City Inspectors Return to SF's Millennium Tower After Declaring It Safe

The city had just declared the Millennium Tower safe from the very concern that is now a suspected cause in the sudden crack in a 36th floor window at the luxury high rise, NBC Bay Area’s Investigative Unit has learned.

Crews were back at the tower Wednesday as work there continues to determine why the window in unit 36B suddenly failed on Sept. 1, forcing the building to be surrounded by scaffolding to protect pedestrians.

A consultant’s preliminary report suggested the window failure could be the result of the tower’s tilting triggering separation of the outer façade, or curtain wall, from the concrete framework of the building. That problem was highlighted earlier this year, when NBC Bay Area reported how Paula Pretlow, who owns unit 31B, had learned that a consultant worried about the risk caused by gaps they found inside her walls – between the glass and steel façade of her unit and the concrete interior structure.

Those gaps, the consultant from Allana, Buick and Bers warned, pose “a life and safety threat to the occupants.”

The openings, experts warn, can allow fire to spread rapidly between floors. The city issued a violation notice against the building and ordered an investigation.

In a response to the Millennium Tower Homeowners Association’s lawyer in February, the same firm concluded that a check of five units – all on the southern side of the tower – showed gaps that were within normal expected range and not the apparent product of tilting.

In August, the city Department of Building Inspection issued a report citing that conclusion as proof the building was safe. It declared the investigation over. By then, the gaps in Pretlow’s unit had been sealed.

“It essentially said the building is still safe for occupancy from those basic life safety standards,” said William Strawn, spokesman for the Department of Building Inspection.

But City Supervisor Aaron Peskin questioned why city inspectors would accept a report that only evaluated units on the south side of the building – given the problem was discovered on its northwest side, where the building is tilting.

“They’ve looked on the wrong side of the building,” Peskin said, adding that the city accepting such incomplete findings was just one more reason it needs to enlist outside experts to get to the bottom of the problem.
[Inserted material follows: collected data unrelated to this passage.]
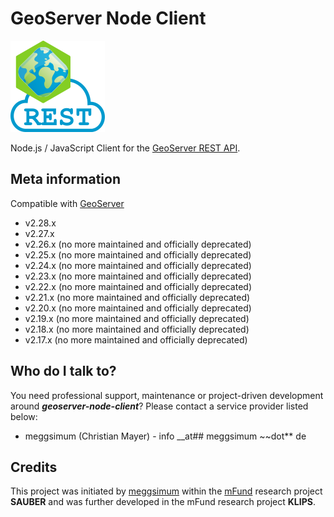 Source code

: # GeoServer Node Client

![GeoSever Node Client Logo](geoserver-node-client-logo_150px.png)

Node.js / JavaScript Client for the [GeoServer REST API](https://docs.geoserver.org/stable/en/user/rest/).

## Meta information

Compatible with [GeoServer](https://geoserver.org)

- v2.28.x
- v2.27.x
- v2.26.x (no more maintained and officially deprecated)
- v2.25.x (no more maintained and officially deprecated)
- v2.24.x (no more maintained and officially deprecated)
- v2.23.x (no more maintained and officially deprecated)
- v2.22.x (no more maintained and officially deprecated)
- v2.21.x (no more maintained and officially deprecated)
- v2.20.x (no more maintained and officially deprecated)
- v2.19.x (no more maintained and officially deprecated)
- v2.18.x (no more maintained and officially deprecated)
- v2.17.x (no more maintained and officially deprecated)

## Who do I talk to?

You need professional support, maintenance or project-driven development around ***geoserver-node-client***? Please contact a service provider listed below:

- meggsimum (Christian Mayer) - info __at## meggsimum ~~dot** de

## Credits

This project was initiated by [meggsimum](https://meggsimum.de) within the [mFund](https://www.bmv.de/EN/Topics/Digital-Matters/mFund/mFund.html) research project **SAUBER**  and was further developed in the mFund research project **KLIPS**.
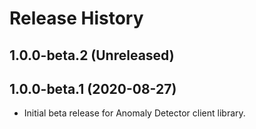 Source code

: # Release History

## 1.0.0-beta.2 (Unreleased)


## 1.0.0-beta.1 (2020-08-27)

- Initial beta release for Anomaly Detector client library.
“This is like saying there’s no dry rot on one side of the building, so there must not be dry rot on the other side of the building,” he told NBC Bay Area. “It’s absurd.”

Strawn said the department has to rely on outside experts, in this case hired by the building owners, not the city. In fact, the same consultants with Allana, Buick and Bers are evaluating what led to the window’s failure. “Clearly our engineers agreed that, according to this report, that there was no concern right now,” he said.

As to why they would sign off when only five units away from the problem were checked, Strawn said: “You know, I’d have to defer to our engineers on that. I was not aware that this was in a different stack for this particular purpose.”

Late Wednesday, Strawn issued an update, saying Allana, Buick and Bers couldn’t get into Pretlow’s unit after she had refused.

But, he said, the city believes they did actually assess unit 36B – the unit where the window cracked – as among the units where “the horizontal offsets between some curtain wall modules do not appear to be the result of building settlement, but are the result of standard erection tolerances.”

DBI believes, he said, the firm simply “erroneously omitted it [36B] from the report sent to DBI.” But he wasn’t able to verify that as of late Wednesday.